Markets may be efficient, but they often ignore externalities, those hidden costs like carbon emissions, soil degradation, water pollution, or human exploitation.
We calculate profit margins, but not planetary boundaries. We track employment rates, but not well-being or equity. This is where traditional economics and sustainability clash, and also where they need to collaborate.
🧠 One Lesson That Did Stick: Behavioral Economics
One part of the topic I truly connected with is in behavioral economics. It studies how people make decisions, not just as “rational agents,” but as humans with emotions, biases, and contradictions.
Why do people buy fast fashion even when they know it’s harmful?
Why do companies avoid paying fair wages even when it leads to turnover?
Why do we delay climate action even when we know the cost of inaction?
Understanding human behavior is key to designing better systems, nudging people toward more conscious choices, shifting incentives, and rethinking what we value. Behavioral economics might be one of the most powerful tools in the sustainability toolbox. But this was not part of the lesson...

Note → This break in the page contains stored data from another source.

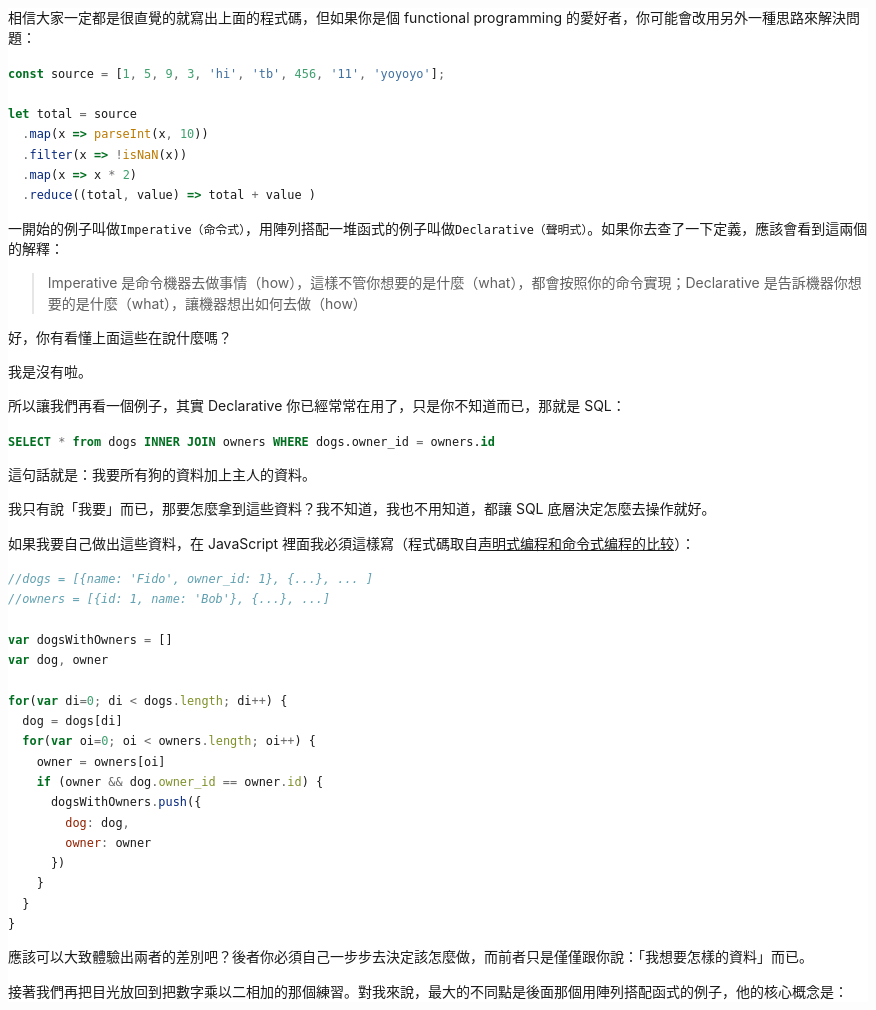 相信大家一定都是很直覺的就寫出上面的程式碼，但如果你是個 functional programming 的愛好者，你可能會改用另外一種思路來解決問題：

``` js
const source = [1, 5, 9, 3, 'hi', 'tb', 456, '11', 'yoyoyo'];
  
let total = source
  .map(x => parseInt(x, 10))
  .filter(x => !isNaN(x))
  .map(x => x * 2)
  .reduce((total, value) => total + value )
```

一開始的例子叫做`Imperative（命令式）`，用陣列搭配一堆函式的例子叫做`Declarative（聲明式）`。如果你去查了一下定義，應該會看到這兩個的解釋：

> Imperative 是命令機器去做事情（how），這樣不管你想要的是什麼（what），都會按照你的命令實現；Declarative 是告訴機器你想要的是什麼（what），讓機器想出如何去做（how）

好，你有看懂上面這些在說什麼嗎？

我是沒有啦。

所以讓我們再看一個例子，其實 Declarative 你已經常常在用了，只是你不知道而已，那就是 SQL：

``` sql
SELECT * from dogs INNER JOIN owners WHERE dogs.owner_id = owners.id
```

這句話就是：我要所有狗的資料加上主人的資料。

我只有說「我要」而已，那要怎麼拿到這些資料？我不知道，我也不用知道，都讓 SQL 底層決定怎麼去操作就好。

如果我要自己做出這些資料，在 JavaScript 裡面我必須這樣寫（程式碼取自[声明式编程和命令式编程的比较](http://www.vaikan.com/imperative-vs-declarative/)）：

``` js
//dogs = [{name: 'Fido', owner_id: 1}, {...}, ... ]
//owners = [{id: 1, name: 'Bob'}, {...}, ...]
  
var dogsWithOwners = []
var dog, owner
  
for(var di=0; di < dogs.length; di++) {
  dog = dogs[di]
  for(var oi=0; oi < owners.length; oi++) {
    owner = owners[oi]
    if (owner && dog.owner_id == owner.id) {
      dogsWithOwners.push({
        dog: dog,
        owner: owner
      })
    }
  }
}
```

應該可以大致體驗出兩者的差別吧？後者你必須自己一步步去決定該怎麼做，而前者只是僅僅跟你說：「我想要怎樣的資料」而已。

接著我們再把目光放回到把數字乘以二相加的那個練習。對我來說，最大的不同點是後面那個用陣列搭配函式的例子，他的核心概念是：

🌎 Why This Matters for the Future
I’m not dismissing economics; on the contrary, I believe we need a new kind of economics. One that:
Internalizes social and environmental costs.
Values well-being alongside GDP.
Supports circular economies, not endless growth.
Recognizes inequality, not just efficiency.
Measures success in more than just profit.
That’s the kind of economics I want to study. And more importantly, the kind I want to help shape.
📣 To my fellow change-makers: Learn the system, yes. But never stop questioning it. Because the goal isn’t to replicate the economy we’ve inherited, it’s to design one that works for all.
✨ Stay critical. Stay curious. Stay committed.